Warpaint returned to Philadelphia and delivered a stellar performance at Union Transfer for the second time this year. Picking up their fall tour, the Los Angeles female quartet performed for a packed venue on Spring Garden street. It was only fitting they returned to Union Transfer, the site of their previous show. Not only did it give the fans that missed the previous show another chance to see the talented women up close, but the former Spaghetti Warehouse gives the intimacy that a band like Warpaint craves.
Guy Blakeslee opened the show with a soundtrack of rain falling outside, emitting a gothic ambience over the room. He began by looping his stratocaster-driven rhythms over percussion from the small bells dangling on his wrist. He then layered some animated vocals over the rhythms while playing lead guitar. This was Guy’s shtick and there was a “love it or hate it” vibe throughout the crowd during his performance. If you were in the back of the venue, you may have wondered what this man was yelling up on stage over forest sounds while looking like a Lou Reed that forgot his weed. However, near the stage Guy appeared more like a performance actor connecting deeply with the lyrics and twisting his body in unison with the words . He finished by playing a loop on his laptop and performing a song from on top of his small amplifier while shaking the bracelet of bells he wore into the microphone.

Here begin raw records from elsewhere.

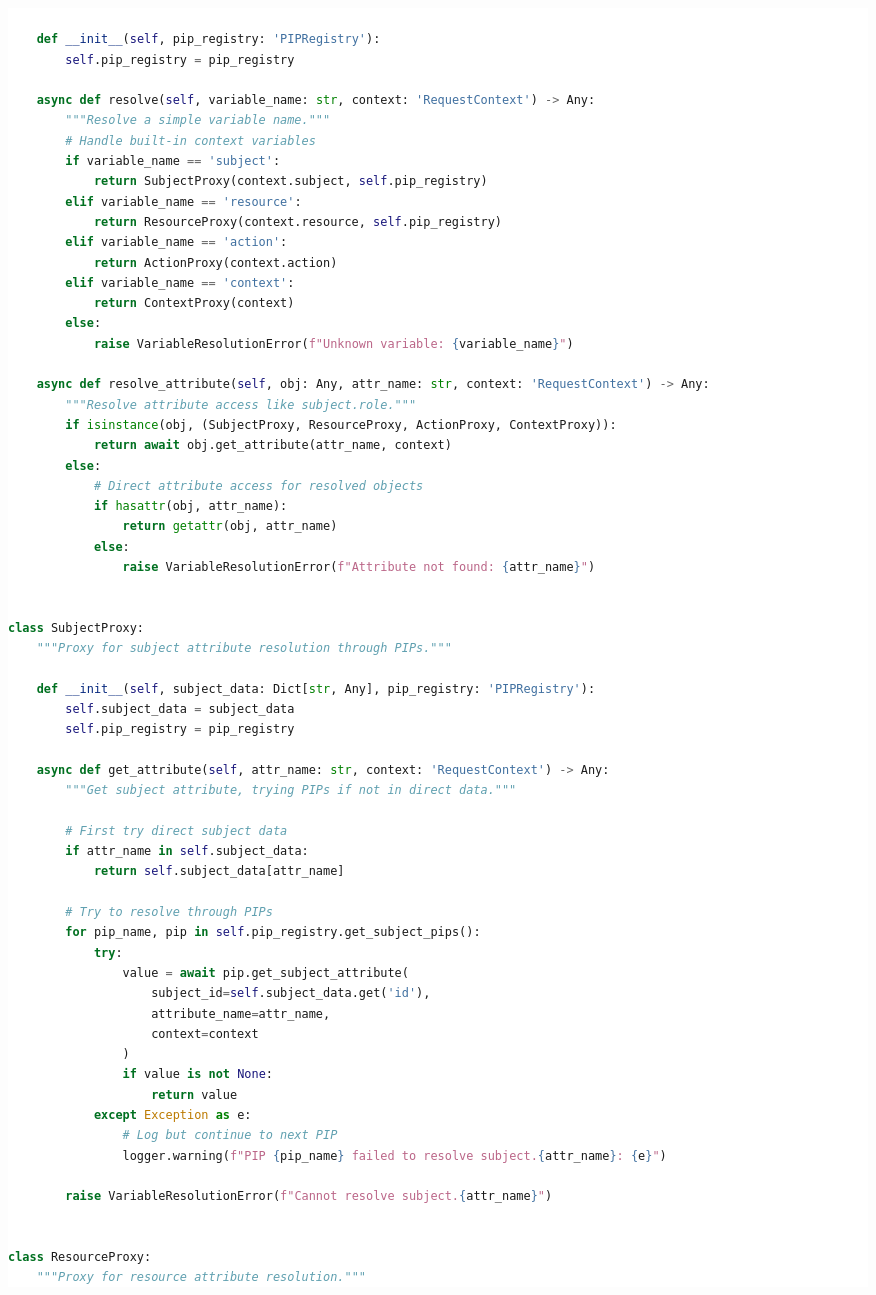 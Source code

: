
 ```python
    
    def __init__(self, pip_registry: 'PIPRegistry'):
        self.pip_registry = pip_registry
        
    async def resolve(self, variable_name: str, context: 'RequestContext') -> Any:
        """Resolve a simple variable name."""
        # Handle built-in context variables
        if variable_name == 'subject':
            return SubjectProxy(context.subject, self.pip_registry)
        elif variable_name == 'resource':
            return ResourceProxy(context.resource, self.pip_registry)
        elif variable_name == 'action':
            return ActionProxy(context.action)
        elif variable_name == 'context':
            return ContextProxy(context)
        else:
            raise VariableResolutionError(f"Unknown variable: {variable_name}")
    
    async def resolve_attribute(self, obj: Any, attr_name: str, context: 'RequestContext') -> Any:
        """Resolve attribute access like subject.role."""
        if isinstance(obj, (SubjectProxy, ResourceProxy, ActionProxy, ContextProxy)):
            return await obj.get_attribute(attr_name, context)
        else:
            # Direct attribute access for resolved objects
            if hasattr(obj, attr_name):
                return getattr(obj, attr_name)
            else:
                raise VariableResolutionError(f"Attribute not found: {attr_name}")


class SubjectProxy:
    """Proxy for subject attribute resolution through PIPs."""
    
    def __init__(self, subject_data: Dict[str, Any], pip_registry: 'PIPRegistry'):
        self.subject_data = subject_data
        self.pip_registry = pip_registry
        
    async def get_attribute(self, attr_name: str, context: 'RequestContext') -> Any:
        """Get subject attribute, trying PIPs if not in direct data."""
        
        # First try direct subject data
        if attr_name in self.subject_data:
            return self.subject_data[attr_name]
            
        # Try to resolve through PIPs
        for pip_name, pip in self.pip_registry.get_subject_pips():
            try:
                value = await pip.get_subject_attribute(
                    subject_id=self.subject_data.get('id'),
                    attribute_name=attr_name,
                    context=context
                )
                if value is not None:
                    return value
            except Exception as e:
                # Log but continue to next PIP
                logger.warning(f"PIP {pip_name} failed to resolve subject.{attr_name}: {e}")
                
        raise VariableResolutionError(f"Cannot resolve subject.{attr_name}")


class ResourceProxy:
    """Proxy for resource attribute resolution."""
```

Warpaint upped the ante with a tight and sensitive performance filling up the stage. They opened with “Keep it Healthy” and “Feeling Alright”, off of their latest self-titled album. Theresa Wayland and Emily Kokol, the lead singers and guitarists, bring a tenderness to their vocals and guitar play. They really dive head first into the lyrics and connect with the songs. At one point in the night, Theresa apologized after a song for having to deal with her “emotional intensity” while performing one of their more depressing numbers . The crowd shouted back “We love you!” and “You’re hot!” receiving a few laughs that lightened the mood. Clearly, this band isn’t about big guitar solos and spitting into a microphone. The crashing rhythms and dreamy synths really correlate well with the vocals of the four ladies. They transitioned into a few introspective ballads and then brought up the energy again with “Disco//Very” and two slow-build pieces “Burgundy” and “Krimson”. For the encore that night, the quartet then emerged to play “Biggy” and “Elephants” to an appreciative crowd, while thanking the fans again for dealing with their “emotional intensity”.